Major G1 Races That Generate Common Bonuses
| G1 Race | Distance | Common Winners Among Characters |
| Arima Kinen | 2,500m Long | Tokai Teio, Mejiro McQueen, Narita Brian, Biwa Hayahide, Oguri Cap |
| Japan Cup | 2,400m Long | Special Week, El Condor Pasa, Symboli Rudolf, T.M. Opera O, Oguri Cap |
| Tenno Sho (Spring) | 3,200m Long | Mejiro McQueen, Tokai Teio, T.M. Opera O, Oguri Cap, Mayano Top Gun |
| Tenno Sho (Autumn) | 2,000m Medium | Special Week, El Condor Pasa, Seiun Sky, T.M. Opera O |
| Takarazuka Kinen | 2,200m Medium | Tokai Teio, Narita Brian, Oguri Cap, Symboli Rudolf |
| Nippon Derby (Tokyo Yushun) | 2,400m Long | Special Week, Oguri Cap, Narita Brian, Winning Ticket |
| Kikuka Sho (St.
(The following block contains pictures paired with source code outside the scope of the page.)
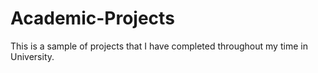 # Academic-Projects
This is a sample of projects that I have completed throughout my time in University.

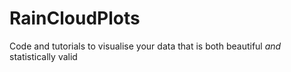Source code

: # RainCloudPlots
Code and tutorials to visualise your data that is both beautiful *and* statistically valid
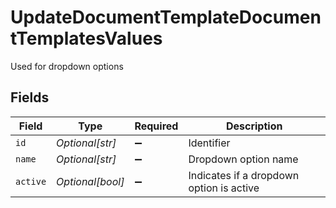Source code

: # UpdateDocumentTemplateDocumentTemplatesValues

Used for dropdown options


## Fields

| Field                                    | Type                                     | Required                                 | Description                              |
| ---------------------------------------- | ---------------------------------------- | ---------------------------------------- | ---------------------------------------- |
| `id`                                     | *Optional[str]*                          | :heavy_minus_sign:                       | Identifier                               |
| `name`                                   | *Optional[str]*                          | :heavy_minus_sign:                       | Dropdown option name                     |
| `active`                                 | *Optional[bool]*                         | :heavy_minus_sign:                       | Indicates if a dropdown option is active |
Leger) | 3,000m Long | Biwa Hayahide, Mihono Bourbon, Rice Shower, Seiun Sky |
What Is the Legacy Loop?
The legacy loop (also called the inheritance loop or breeding loop) is a strategy of selecting a small group of characters with high mutual affinity and continuously using them as legacies for each other — cycling through the group until all characters have strong builds.
The idea: if Characters A, B, C, and D all have high affinity with each other, you can train A using B and C as legacies, then train B using A and C, then train C using A and B, and so on. Each trained version becomes a stronger legacy for the next, gradually improving all four characters in the group.
Legacy Loop Is an Older Strategy
The legacy loop was very popular during Uma Musume's Japanese server early days, but it has largely fallen out of favor. The strategy's major weakness is that you become dependent on a small character pool — and if any of your loop characters fall behind the meta, the whole loop suffers. Modern play tends to prioritize flexibility and using the strongest available legacies for each run regardless of loop considerations.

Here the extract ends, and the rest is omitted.